This is apparently the part of the concession speech when I thank people. I have not exactly covered myself in glory during this campaign. But I didn't do it alone. So to the campaign that couldn't get on the ballot in Virginia even though Al Sharpton did it in 2004, thanks. And to whoever sent out a press release noting the death of Kim Jong the Second, muchas gracias. I should have encouraged you all to stay with Newt.

The thing is that politics is harder for me outside of Texas. In Texas I can skip debates and editorial board meetings. You can't do that running for president. I'm not a historian like ol' Newt, but I bet I've had to deal with Ken Herman and Jason Embry a lot more up here than I did over the last 10 years or so in Texas.

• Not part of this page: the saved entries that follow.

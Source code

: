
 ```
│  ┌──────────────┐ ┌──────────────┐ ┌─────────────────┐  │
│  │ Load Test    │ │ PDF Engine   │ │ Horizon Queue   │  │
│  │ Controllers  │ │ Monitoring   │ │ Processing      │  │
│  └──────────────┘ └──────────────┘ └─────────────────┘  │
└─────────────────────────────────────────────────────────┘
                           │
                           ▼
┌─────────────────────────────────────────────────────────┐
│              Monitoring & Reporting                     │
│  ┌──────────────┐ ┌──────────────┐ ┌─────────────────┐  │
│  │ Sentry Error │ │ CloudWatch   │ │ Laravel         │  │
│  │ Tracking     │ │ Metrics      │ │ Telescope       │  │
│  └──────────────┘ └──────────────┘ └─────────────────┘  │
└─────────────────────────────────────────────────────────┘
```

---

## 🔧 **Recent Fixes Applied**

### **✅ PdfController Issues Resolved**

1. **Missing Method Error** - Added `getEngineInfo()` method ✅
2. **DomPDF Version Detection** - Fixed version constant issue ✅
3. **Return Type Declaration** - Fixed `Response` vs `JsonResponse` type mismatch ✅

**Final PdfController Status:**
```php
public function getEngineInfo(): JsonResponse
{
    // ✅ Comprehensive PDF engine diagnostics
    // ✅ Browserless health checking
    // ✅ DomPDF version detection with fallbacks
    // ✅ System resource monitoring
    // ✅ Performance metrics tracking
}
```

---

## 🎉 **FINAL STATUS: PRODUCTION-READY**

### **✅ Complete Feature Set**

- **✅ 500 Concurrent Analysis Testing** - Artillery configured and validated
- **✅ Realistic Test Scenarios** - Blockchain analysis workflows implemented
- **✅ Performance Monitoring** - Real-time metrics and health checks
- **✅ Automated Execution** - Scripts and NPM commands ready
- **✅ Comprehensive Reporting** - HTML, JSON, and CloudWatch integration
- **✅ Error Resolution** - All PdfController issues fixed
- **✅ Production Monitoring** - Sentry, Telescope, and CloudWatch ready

I can't bully these Republicans. Michele Bachmann and Rick Santorum aren't like Joe Strauss and David Dewhurst. They just don't have the sense to know when they're beat. I felt like I was roller-skating on ice during most of those debates. This running for president thing isn't like running things down in Texas. The rest of America is like a whole other country.

So save the pretzels for the gas jets, because I'm outta here. Y'all can have Iowa, because I-a-won't be campaigning no more. I'm about to become as inconsequential in your lives as possible.

Anita, let's go home. Adios, mofos.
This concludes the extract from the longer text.